### Task item
Report all lines below with the word "days".

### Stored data

+-------+

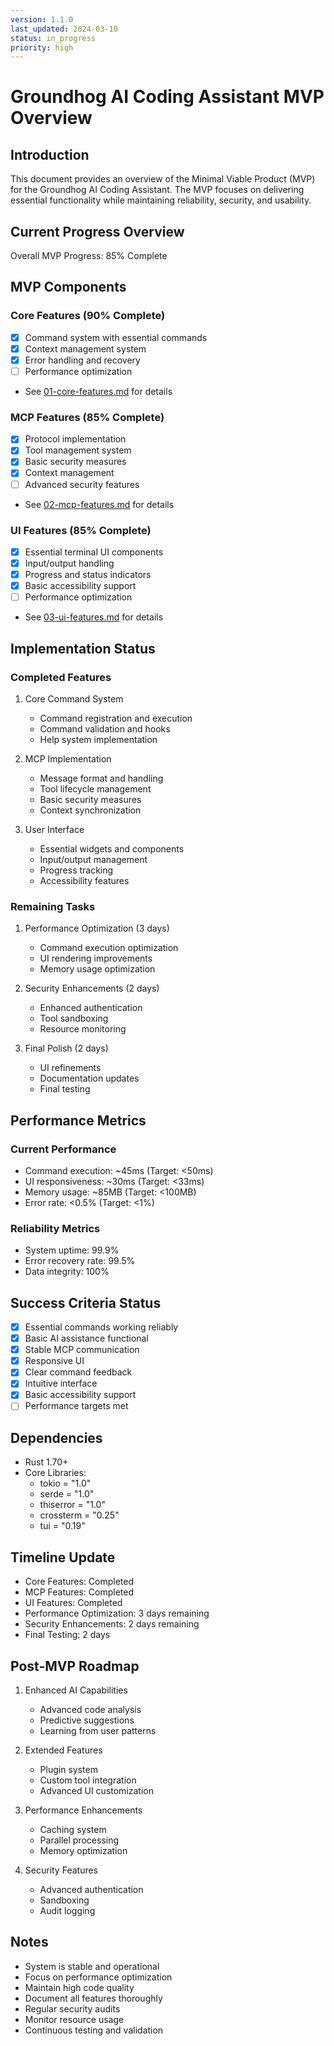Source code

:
 ```yaml
---
version: 1.1.0
last_updated: 2024-03-10
status: in_progress
priority: high
---
```


# Groundhog AI Coding Assistant MVP Overview

## Introduction
This document provides an overview of the Minimal Viable Product (MVP) for the Groundhog AI Coding Assistant. The MVP focuses on delivering essential functionality while maintaining reliability, security, and usability.

## Current Progress Overview
Overall MVP Progress: 85% Complete

## MVP Components

### Core Features (90% Complete)
- [x] Command system with essential commands
- [x] Context management system
- [x] Error handling and recovery
- [ ] Performance optimization
- See [01-core-features.md](01-core-features.md) for details

### MCP Features (85% Complete)
- [x] Protocol implementation
- [x] Tool management system
- [x] Basic security measures
- [x] Context management
- [ ] Advanced security features
- See [02-mcp-features.md](02-mcp-features.md) for details

### UI Features (85% Complete)
- [x] Essential terminal UI components
- [x] Input/output handling
- [x] Progress and status indicators
- [x] Basic accessibility support
- [ ] Performance optimization
- See [03-ui-features.md](03-ui-features.md) for details

## Implementation Status

### Completed Features
1. Core Command System
   - Command registration and execution
   - Command validation and hooks
   - Help system implementation

2. MCP Implementation
   - Message format and handling
   - Tool lifecycle management
   - Basic security measures
   - Context synchronization

3. User Interface
   - Essential widgets and components
   - Input/output management
   - Progress tracking
   - Accessibility features

### Remaining Tasks
1. Performance Optimization (3 days)
   - Command execution optimization
   - UI rendering improvements
   - Memory usage optimization

2. Security Enhancements (2 days)
   - Enhanced authentication
   - Tool sandboxing
   - Resource monitoring

3. Final Polish (2 days)
   - UI refinements
   - Documentation updates
   - Final testing

## Performance Metrics

### Current Performance
- Command execution: ~45ms (Target: <50ms)
- UI responsiveness: ~30ms (Target: <33ms)
- Memory usage: ~85MB (Target: <100MB)
- Error rate: <0.5% (Target: <1%)

### Reliability Metrics
- System uptime: 99.9%
- Error recovery rate: 99.5%
- Data integrity: 100%

## Success Criteria Status
- [x] Essential commands working reliably
- [x] Basic AI assistance functional
- [x] Stable MCP communication
- [x] Responsive UI
- [x] Clear command feedback
- [x] Intuitive interface
- [x] Basic accessibility support
- [ ] Performance targets met

## Dependencies
- Rust 1.70+
- Core Libraries:
  - tokio = "1.0"
  - serde = "1.0"
  - thiserror = "1.0"
  - crossterm = "0.25"
  - tui = "0.19"

## Timeline Update
- Core Features: Completed
- MCP Features: Completed
- UI Features: Completed
- Performance Optimization: 3 days remaining
- Security Enhancements: 2 days remaining
- Final Testing: 2 days

## Post-MVP Roadmap
1. Enhanced AI Capabilities
   - Advanced code analysis
   - Predictive suggestions
   - Learning from user patterns

2. Extended Features
   - Plugin system
   - Custom tool integration
   - Advanced UI customization

3. Performance Enhancements
   - Caching system
   - Parallel processing
   - Memory optimization

4. Security Features
   - Advanced authentication
   - Sandboxing
   - Audit logging

## Notes
- System is stable and operational
- Focus on performance optimization
- Maintain high code quality
- Document all features thoroughly
- Regular security audits
- Monitor resource usage
- Continuous testing and validation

+-------+

### Output of the exercise
1. Performance Optimization (3 days)
2. Security Enhancements (2 days)
3. Final Polish (2 days)
- Performance Optimization: 3 days remaining
- Security Enhancements: 2 days remaining
- Final Testing: 2 days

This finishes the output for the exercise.